The Chinese government’s instinct is to crush not to compromise, but Hong Kong is different. Under “one country, two systems” people in Hong Kong have the right to protest, whereas on the mainland even small demonstrations are illegal.

Across China every week local leaders protesting about environmental issues, land grabs and official corruption are arrested, demonstrators threatened, communities bought off or divided – there are dozens of ways of stopping protest before it starts. In Hong Kong they can’t do that, so now they have a problem – this protest is growing.

The demonstrators are demanding that the authorities in Beijing withdraw their ruling that only approved candidates – ie: those who support the Chinese Communist Party – may stand for the Hong Kong legislature in 2017. The mostly young protestors say they were promised real democracy, and they’re prepared to fight for it.

“Grown-ups like to talk about political realities and the broader context. But the broader context is that Beijing won’t give you what you want,” said Joshua Wong, a 17 year old student leader who was arrested over the weekend but released this morning. “If you don’t persist, then it’s only more likely that they won’t listen to you.”

Not only would such a protest never be allowed in Beijing or Shanghai, but the Chinese Communist Party doesn’t even want Chinese citizens to know it’s happening. Instagram was blocked in mainland China over the weekend so no-one could see online pictures of the protests.
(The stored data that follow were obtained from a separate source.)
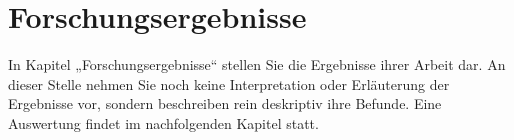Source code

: \section{Forschungsergebnisse}
\label{cha:result}
In Kapitel „Forschungsergebnisse“ stellen Sie die Ergebnisse ihrer Arbeit dar. An dieser Stelle nehmen Sie noch keine Interpretation oder Erläuterung der Ergebnisse vor, sondern beschreiben rein deskriptiv ihre Befunde. Eine Auswertung findet im nachfolgenden Kapitel statt.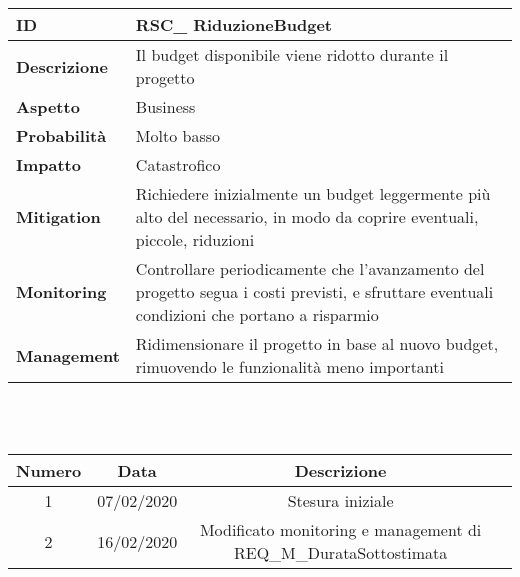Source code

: \begin{tabular}{|p{2.2cm}|p{9.6cm}| }
 	\hline
	\textbf{ID} & RSC\_ RiduzioneBudget\\ [0.5ex] 
	\hline
	\textbf{Descrizione} & Il budget disponibile viene ridotto durante il progetto\\ 
	\hline
	\textbf{Aspetto} &  Business\\
	\hline
	\textbf{Probabilità} & Molto basso\\ 
	\hline
	\textbf{Impatto} & Catastrofico\\
	\hline
	\textbf{Mitigation} & Richiedere inizialmente un budget leggermente più alto del necessario, in modo da coprire eventuali, piccole, riduzioni\\
	\hline
	\textbf{Monitoring} & Controllare periodicamente che l'avanzamento del progetto segua i costi previsti, e sfruttare eventuali condizioni che portano a risparmio\\ 
	\hline
	\textbf{Management} & Ridimensionare il progetto in base al nuovo budget, rimuovendo le funzionalità meno importanti\\ 
	\hline
\end{tabular}

\renewcommand\theadfont{}

\newpage
{} \\ \\
\begin{tabular}{|c | c | c | c|} 
 	\hline
	 Numero & Data & Descrizione \\ [0.5ex] 
	\hline\hline
	1 & 07/02/2020 & Stesura iniziale \\ 
	\hline
	2 & 16/02/2020 & Modificato monitoring e management di REQ\_M\_DurataSottostimata \\
	\hline
\end{tabular}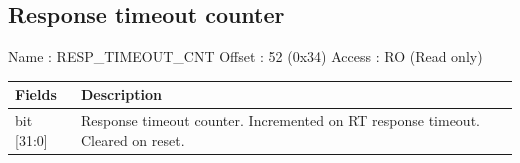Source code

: \documentclass[11pt,a4paper]{article}
\begin{document}
\subsection{Response timeout counter}

Name   : RESP\_TIMEOUT\_CNT \newline
Offset : 52 (0x34) \newline
Access : RO (Read only) \newline

\begin{table}[h!]
  \begin{tabularx}{\textwidth}{ l X }
    \hline
    \textbf{Fields} & \textbf{Description}\\
    \hline
    bit [31:0]  & Response timeout counter. Incremented on RT response timeout. Cleared on reset. \\
    \hline
  \end{tabularx}
\end{table}
\end{document}
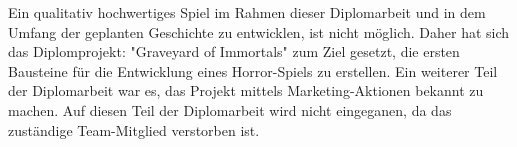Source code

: Ein qualitativ hochwertiges Spiel im Rahmen dieser Diplomarbeit und in dem Umfang der geplanten Geschichte
zu entwicklen, ist nicht möglich.
Daher hat sich das Diplomprojekt: "Graveyard of Immortals" zum Ziel gesetzt, die ersten Bausteine für die Entwicklung
eines Horror-Spiels zu erstellen.
Ein weiterer Teil der Diplomarbeit war es, das Projekt mittels Marketing-Aktionen bekannt zu machen.
Auf diesen Teil der Diplomarbeit wird nicht eingeganen, da das zuständige Team-Mitglied verstorben ist.
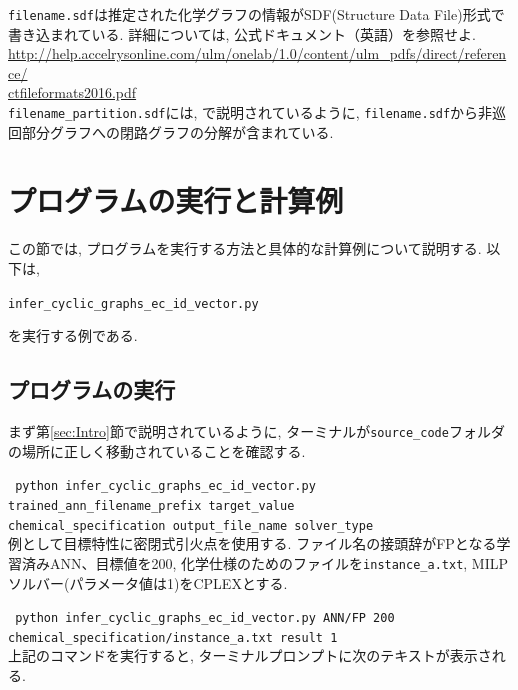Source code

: \documentclass[11pt, titlepage, dvipdfmx, twoside]{jarticle}
\newcommand{\target}{目標}
\begin{document}
\noindent
{\tt filename.sdf}は推定された化学グラフの情報がSDF(Structure Data File)形式で書き込まれている. 
詳細については, 公式ドキュメント（英語）を参照せよ.  \\
\url{http://help.accelrysonline.com/ulm/onelab/1.0/content/ulm_pdfs/direct/reference/}\\
\url{ctfileformats2016.pdf}\\

\noindent
{\tt filename\_partition.sdf}には, \cite{cyclic_BH_arxiv}で説明されているように, {\tt filename.sdf}から非巡回部分グラフへの閉路グラフの分解が含まれている. 

\section{プログラムの実行と計算例}
\label{sec:Exp}

この節では, プログラムを実行する方法と具体的な計算例について説明する.
以下は,
\begin{center}
  {\tt infer\_cyclic\_graphs\_ec\_id\_vector.py}
\end{center}
を実行する例である. 

\subsection{プログラムの実行}
\label{sec:Exp_1}

まず第\ref{sec:Intro}節で説明されているように, ターミナルが{\tt source\_code}フォルダの場所に正しく移動されていることを確認する. 



\noindent
{\tt 
 python  infer\_cyclic\_graphs\_ec\_id\_vector.py 
trained\_ann\_filename\_prefix
target\_value \\
 \phantom{python }
 chemical\_specification
output\_file\_name
solver\_type
 }\\

例として\target 特性に密閉式引火点を使用する. ファイル名の接頭辞がFPとなる学習済みANN、\target 値を200, 化学仕様のためのファイルを{\tt instance\_a.txt}, MILPソルバー(パラメータ値は1)をCPLEX\cite{cplex}とする. 

{\tt 
 python infer\_cyclic\_graphs\_ec\_id\_vector.py 
ANN/FP
200 \\
 \phantom{python }
chemical\_specification/instance\_a.txt
result
1
 }\\


上記のコマンドを実行すると, ターミナルプロンプトに次のテキストが表示される. 
\end{document}
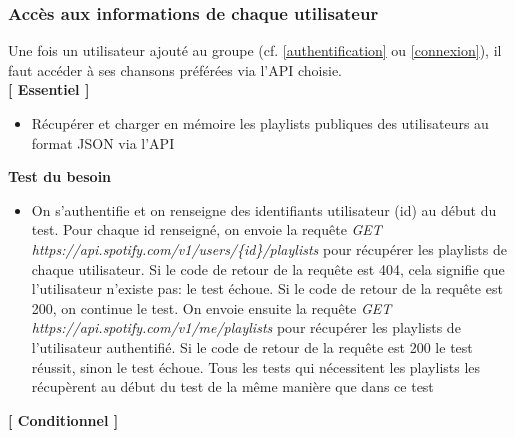 \documentclass{article}
\begin{document}
		\subsubsection{Accès aux informations de chaque utilisateur} 
		Une fois un utilisateur ajouté au groupe (cf. \ref{authentification} ou \ref{connexion}), il faut accéder à ses chansons préférées via l'API choisie. 
		\newline \\
		\textbf{[ Essentiel ]}
		\begin{itemize}
			\item Récupérer et charger en mémoire les playlists publiques des utilisateurs au format JSON via l'API
		\end{itemize}
		\textbf{Test du besoin}
		\begin{itemize}
			\item On s'authentifie et on renseigne des identifiants utilisateur (id) au début du test. Pour chaque id renseigné, on envoie la requête \newline\textit{GET https://api.spotify.com/v1/users/\{id\}/playlists} pour récupérer les playlists de chaque utilisateur. Si le code de retour de la requête est 404, cela signifie que l'utilisateur n'existe pas: le test échoue. Si le code de retour de la requête est 200, on continue le test. On envoie ensuite la requête \textit{ GET https://api.spotify.com/v1/me/playlists} pour récupérer les playlists de l'utilisateur authentifié. Si le code de retour de la requête est 200 le test réussit, sinon le test échoue. \newline
			      Tous les tests qui nécessitent les playlists les récupèrent au début du test de la même manière que dans ce test
		\end{itemize}
		\textbf{[ Conditionnel ]} \label{connexion de tous les utilisateurs}
\end{document}
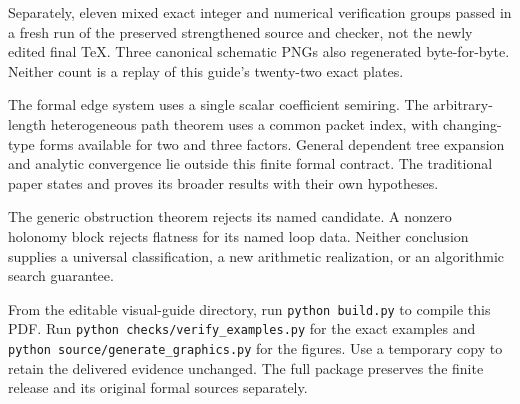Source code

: Separately, eleven mixed exact integer and numerical verification groups passed in a fresh run of the preserved strengthened source and checker, not the newly edited final TeX. Three canonical schematic PNGs also regenerated byte-for-byte. Neither count is a replay of this guide's twenty-two exact plates.

The formal edge system uses a single scalar coefficient semiring. The arbitrary-length heterogeneous path theorem uses a common packet index, with changing-type forms available for two and three factors. General dependent tree expansion and analytic convergence lie outside this finite formal contract. The traditional paper states and proves its broader results with their own hypotheses.

The generic obstruction theorem rejects its named candidate. A nonzero holonomy block rejects flatness for its named loop data. Neither conclusion supplies a universal classification, a new arithmetic realization, or an algorithmic search guarantee.

From the editable visual-guide directory, run \texttt{python build.py} to compile this PDF. Run \texttt{python checks/verify\_examples.py} for the exact examples and \texttt{python source/generate\_graphics.py} for the figures. Use a temporary copy to retain the delivered evidence unchanged. The full package preserves the finite release and its original formal sources separately.

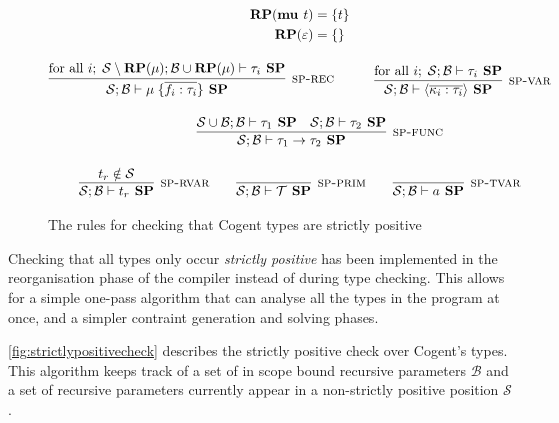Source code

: \begin{figure}
    \centering
    \begin{gather*}
        \begin{split}
            \textbf{RP}(\textbf{mu } t) &= \{t\} \\
            \textbf{RP}(\varepsilon) &= \{\}
        \end{split} \\[10pt]
        \infer[\textsc{sp-rec}]{
            \mathcal{S}; \mathcal{B} \vdash \mu\; \{\overline { f_i : \tau_i } \} \textbf{ SP}
        }{
            \text{for all } i;\; \mathcal{S}\setminus \textbf{RP}(\mu); \mathcal{B} \cup \textbf{RP}(\mu) \vdash \tau_i \textbf{ SP}
        }
        \hspace{3em}
        \infer[\textsc{sp-var}]{
            \mathcal{S}; \mathcal{B} \vdash \langle\overline{\kappa_i : \tau_i}\rangle \textbf{ SP}
        }{
            \text{for all } i;\; \mathcal{S}; \mathcal{B} \vdash \tau_i \textbf{ SP}
        } \\[10pt]
        \hspace{3em}
        \infer[\textsc{sp-func}]{
            \mathcal{S}; \mathcal{B} \vdash \tau_1 \rightarrow \tau_2 \textbf{ SP}
        }{
            \mathcal{S} \cup \mathcal{B}; \mathcal{B} \vdash \tau_1 \textbf{ SP}
            &
            \mathcal{S}; \mathcal{B} \vdash \tau_2 \textbf{ SP}
        } \\[10pt]
        \infer[\textsc{sp-rvar}]{
            \mathcal{S}; \mathcal{B} \vdash t_r \textbf{ SP}
        }{
            t_r \notin \mathcal{S}
        }
        \hspace{2em}
        \infer[\textsc{sp-prim}]{
            \mathcal{S}; \mathcal{B} \vdash \mathcal{T} \textbf{ SP}
        }{}
        \hspace{2em}
        \infer[\textsc{sp-tvar}]{
            \mathcal{S}; \mathcal{B} \vdash a \textbf{ SP}
        }{}
    \end{gather*}
    \caption{The rules for checking that Cogent types are strictly positive}
    \label{fig:strictlypositivecheck}
\end{figure}

Checking that all types only occur \emph{strictly positive} has been implemented in the reorganisation phase of the compiler
instead of during type checking. This allows for a simple one-pass algorithm that can 
analyse all the types in the program at once, and a simpler contraint generation and solving phases.

\autoref{fig:strictlypositivecheck} describes the strictly positive check over Cogent's types.
This algorithm keeps track of a set of in scope bound recursive parameters $\mathcal{B}$ and a set of recursive
parameters currently appear in a non-strictly positive position $\mathcal{S}$.

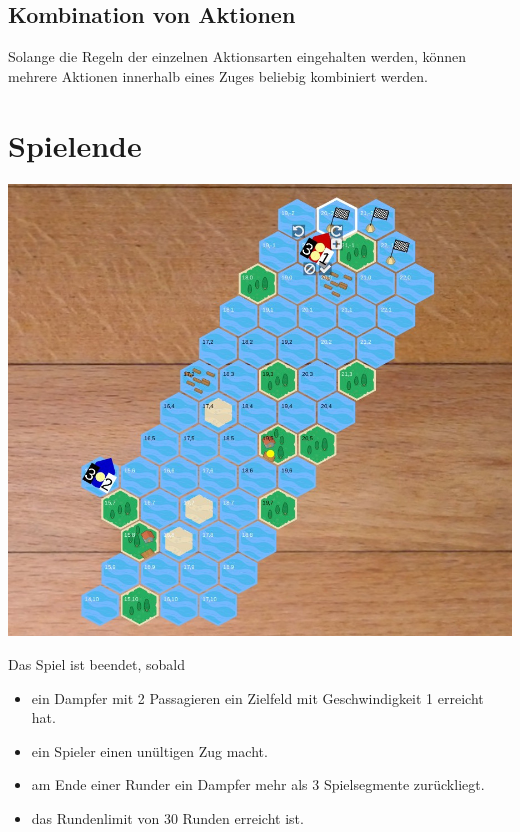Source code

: \documentclass[12pt,a4paper, ngerman, oneside]{scrartcl}
\begin{document}
\subsection{Kombination von Aktionen}

Solange die Regeln der einzelnen Aktionsarten eingehalten werden, können mehrere
Aktionen innerhalb eines Zuges beliebig kombiniert werden.

\section{Spielende}

\begin{centering}
  \includegraphics[width=\textwidth]{bilder/spielfeld-ziel.jpg}
\end{centering}

Das Spiel ist beendet, sobald

\begin{itemize}
\item ein Dampfer mit 2 Passagieren ein Zielfeld mit Geschwindigkeit 1 erreicht hat.
\item ein Spieler einen unültigen Zug macht.
\item am Ende einer Runder ein Dampfer mehr als 3 Spielsegmente zurückliegt.
  \item das Rundenlimit von 30 Runden erreicht ist.
\end{itemize}
\end{document}
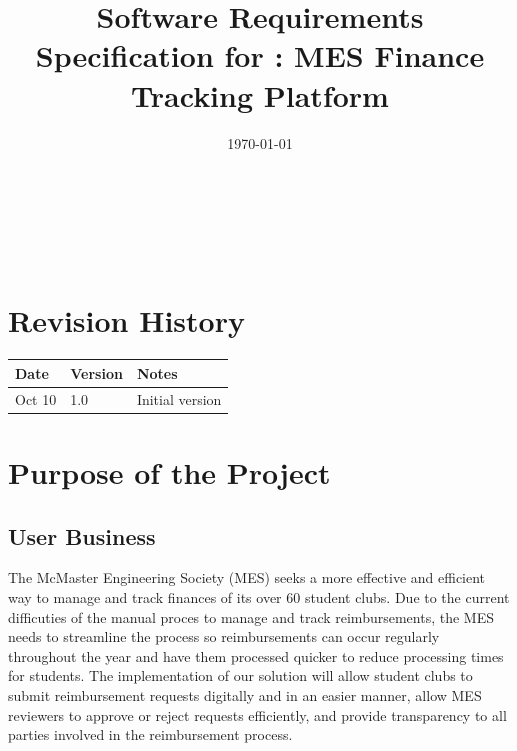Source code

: \documentclass[12pt]{article}
\begin{document}
\title{Software Requirements Specification for \progname: MES Finance Tracking Platform} 
\author{\authname}
\date{\today}
	
\maketitle

~\newpage


\tableofcontents

~\newpage

\section*{Revision History}

\begin{tabularx}{\textwidth}{p{3cm}p{2cm}X}
  \toprule {\bf Date} & {\bf Version} & {\bf Notes}\\
    \midrule
      Oct 10 & 1.0 & Initial version\\
  \bottomrule
\end{tabularx}

\newpage
{}


\section{Purpose of the Project}
  \subsection{User Business}
    The McMaster Engineering Society (MES) seeks a more effective and efficient way to manage and track finances of its over 60 student clubs. Due to the current difficuties of 
    the manual proces to manage and track reimbursements, the MES needs to streamline the process so reimbursements can occur regularly throughout the year and have them processed
    quicker to reduce processing times for students. The implementation of our solution will allow student clubs to submit reimbursement requests digitally and in an easier manner, 
    allow MES reviewers to approve or reject requests efficiently, and provide transparency to all parties involved in the reimbursement process. 
\end{document}
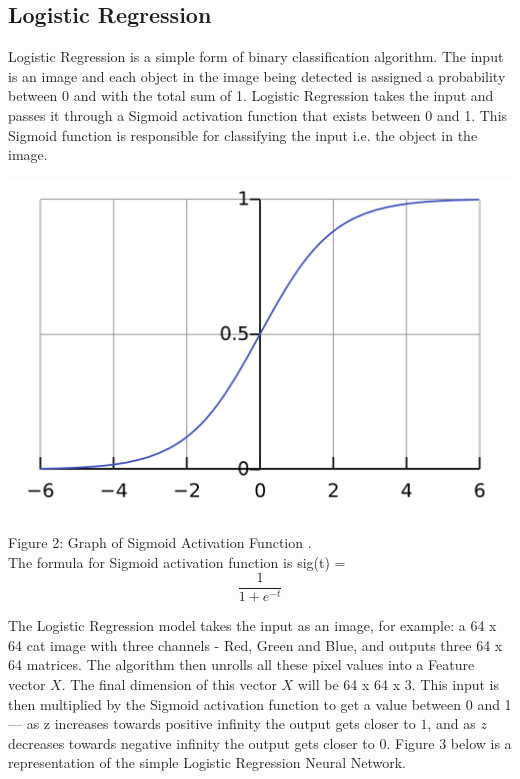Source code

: \documentclass[conference]{IEEEtran}
\begin{document}
\subsection{\textbf{Logistic Regression}}
Logistic Regression is a simple form of binary classification algorithm. The input is an image and each object in the image being detected is assigned a probability between 0 and with the total sum of 1. Logistic Regression takes the input and passes it through a Sigmoid activation function that exists between 0 and 1. This Sigmoid function is responsible for classifying the input i.e. the object in the image.
\begin{center}
    \includegraphics[scale=0.1]{1920px-Logistic-curve.svg.png}\\
\end{center}
Figure 2: Graph of Sigmoid Activation Function \cite{3}.\\

The formula for Sigmoid activation function is sig(t) =
\[\frac{1}{1+e^{-t}}\]

The Logistic Regression model takes the input as an image, for example: a 64 x 64 cat image with three channels - Red, Green and Blue, and outputs three 64 x 64 matrices. The algorithm then unrolls all these pixel values into a Feature vector $X$. The final dimension of this vector $X$ will be 64 x 64 x 3. This input is then multiplied by the Sigmoid activation function to get a value between 0 and 1 — as z increases towards positive infinity the output gets closer to $1$, and as $z$ decreases towards negative infinity the output gets closer to 0. Figure 3 below is a representation of the simple Logistic Regression Neural Network.
\end{document}
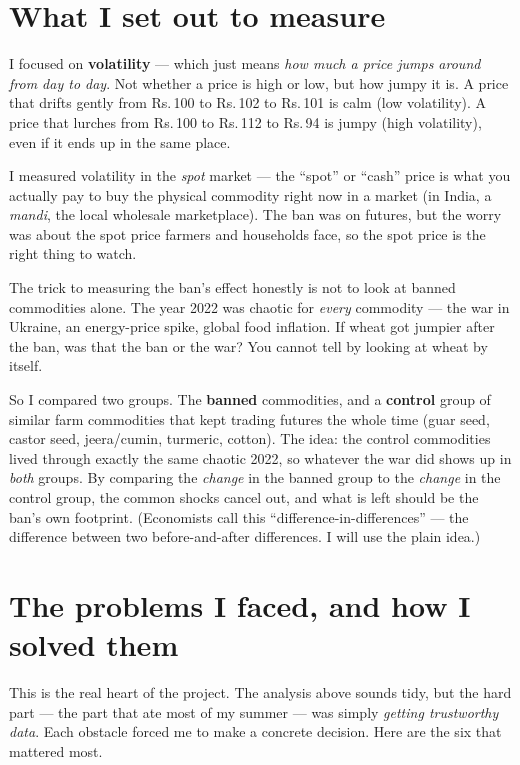 \documentclass[11pt]{article}
\newcommand{\rupee}{\textrm{Rs.}\,}
\begin{document}
\section*{What I set out to measure}

I focused on \textbf{volatility} --- which just means \emph{how much a price jumps around from day to day}. Not whether a price is high or low, but how jumpy it is. A price that drifts gently from \rupee 100 to \rupee 102 to \rupee 101 is calm (low volatility). A price that lurches from \rupee 100 to \rupee 112 to \rupee 94 is jumpy (high volatility), even if it ends up in the same place.

I measured volatility in the \emph{spot} market --- the ``spot'' or ``cash'' price is what you actually pay to buy the physical commodity right now in a market (in India, a \emph{mandi}, the local wholesale marketplace). The ban was on futures, but the worry was about the spot price farmers and households face, so the spot price is the right thing to watch.

The trick to measuring the ban's effect honestly is not to look at banned commodities alone. The year 2022 was chaotic for \emph{every} commodity --- the war in Ukraine, an energy-price spike, global food inflation. If wheat got jumpier after the ban, was that the ban or the war? You cannot tell by looking at wheat by itself.

So I compared two groups. The \textbf{banned} commodities, and a \textbf{control} group of similar farm commodities that kept trading futures the whole time (guar seed, castor seed, jeera/cumin, turmeric, cotton). The idea: the control commodities lived through exactly the same chaotic 2022, so whatever the war did shows up in \emph{both} groups. By comparing the \emph{change} in the banned group to the \emph{change} in the control group, the common shocks cancel out, and what is left should be the ban's own footprint. (Economists call this ``difference-in-differences'' --- the difference between two before-and-after differences. I will use the plain idea.)

\section*{The problems I faced, and how I solved them}

This is the real heart of the project. The analysis above sounds tidy, but the hard part --- the part that ate most of my summer --- was simply \emph{getting trustworthy data}. Each obstacle forced me to make a concrete decision. Here are the six that mattered most.
\end{document}
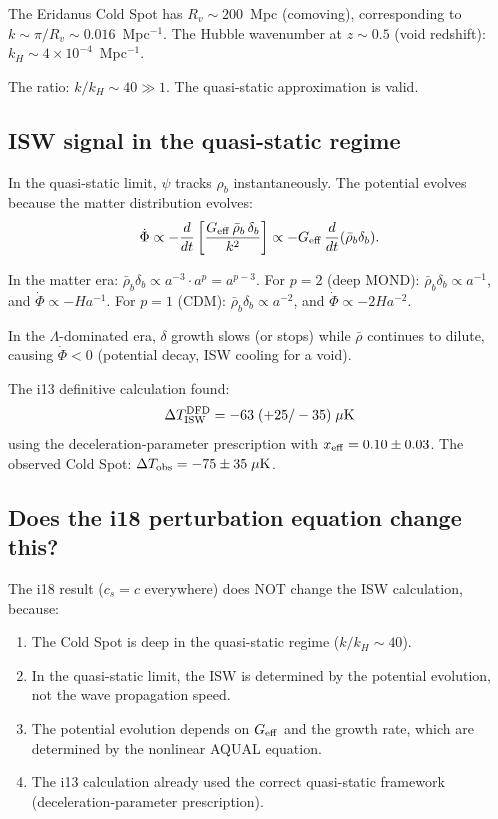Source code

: \documentclass[11pt]{article}
\newcommand{\ee}[1]{\times 10^{#1}}
\newcommand{\Geff}{G_{\rm eff}}
\begin{document}
The Eridanus Cold Spot has $R_v \sim 200$~Mpc (comoving), corresponding
to $k \sim \pi/R_v \sim 0.016$~Mpc$^{-1}$. The Hubble wavenumber at
$z \sim 0.5$ (void redshift): $k_H \sim 4\ee{-4}$~Mpc$^{-1}$.

The ratio: $k/k_H \sim 40 \gg 1$. The quasi-static approximation is valid.

\subsection{ISW signal in the quasi-static regime}

In the quasi-static limit, $\psi$ tracks $\rho_b$ instantaneously.
The potential evolves because the matter distribution evolves:
\begin{equation}
\dot\Phi \propto -\frac{d}{dt}\left[\frac{\Geff\,\bar\rho_b\,\delta_b}{k^2}\right]
\propto -\Geff\,\frac{d}{dt}(\bar\rho_b\delta_b).
\end{equation}

In the matter era: $\bar\rho_b\delta_b \propto a^{-3}\cdot a^p = a^{p-3}$.
For $p = 2$ (deep MOND): $\bar\rho_b\delta_b \propto a^{-1}$, and
$\dot\Phi \propto -Ha^{-1}$. For $p = 1$ (CDM): $\bar\rho_b\delta_b
\propto a^{-2}$, and $\dot\Phi \propto -2Ha^{-2}$.

In the $\Lambda$-dominated era, $\delta$ growth slows (or stops)
while $\bar\rho$ continues to dilute, causing $\dot\Phi < 0$ (potential
decay, ISW cooling for a void).

The i13 definitive calculation found:
\begin{equation}
\Delta T_{\rm ISW}^{\rm DFD} = -63\;(+25/-35)\;\mu\text{K}
\end{equation}
using the deceleration-parameter prescription with $x_{\rm eff} = 0.10
\pm 0.03$. The observed Cold Spot: $\Delta T_{\rm obs} = -75\pm 35\;\mu\text{K}$.

\subsection{Does the i18 perturbation equation change this?}

The i18 result ($c_s = c$ everywhere) does NOT change the ISW
calculation, because:

\begin{enumerate}
\item The Cold Spot is deep in the quasi-static regime ($k/k_H \sim 40$).
\item In the quasi-static limit, the ISW is determined by the potential
  evolution, not the wave propagation speed.
\item The potential evolution depends on $\Geff$ and the growth rate,
  which are determined by the nonlinear AQUAL equation.
\item The i13 calculation already used the correct quasi-static framework
  (deceleration-parameter prescription).
\end{enumerate}
\end{document}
Most TV broadcasts on the mainland have ignored Hong Kong, and one even depicted the demonstrations as, “ten thousand Hong Kong people rallying to celebrate National Day and supporting the lawful implementation of the election process”.


Blissful in their ignorance, Chinese tourists heading to Hong Kong for a National Day shopping trip on Wednesday may be shocked at what they find.

How much unrest will the authorities in Beijing tolerate? The demonstrators are a new generation, but they all know what happened in Tiananmen Square on 4 June 1989, when the Communist Party crushed a student protest in Beijing with tanks. The Chinese President, Xi Jinping, will be reluctant to send in the People’s Armed Police or any mainland force, preferring to leave it to the Hong Kong authorities, but he holds that option in reserve.

At the moment this is a Hong Kong protest about a Hong Kong issue, not a broader movement against the power of the party, but the greatest fear of Xi and his comrades is that it might morph into something bigger and spread across the de facto border to Shenzhen, Guangzhou and beyond.

The party is paranoid about an “Asian Spring” or a “colour revolution” like those that brought down governments in the former Soviet bloc. After all, they know their history. It was Mao Zedong who said “Every long journey starts with a first step.”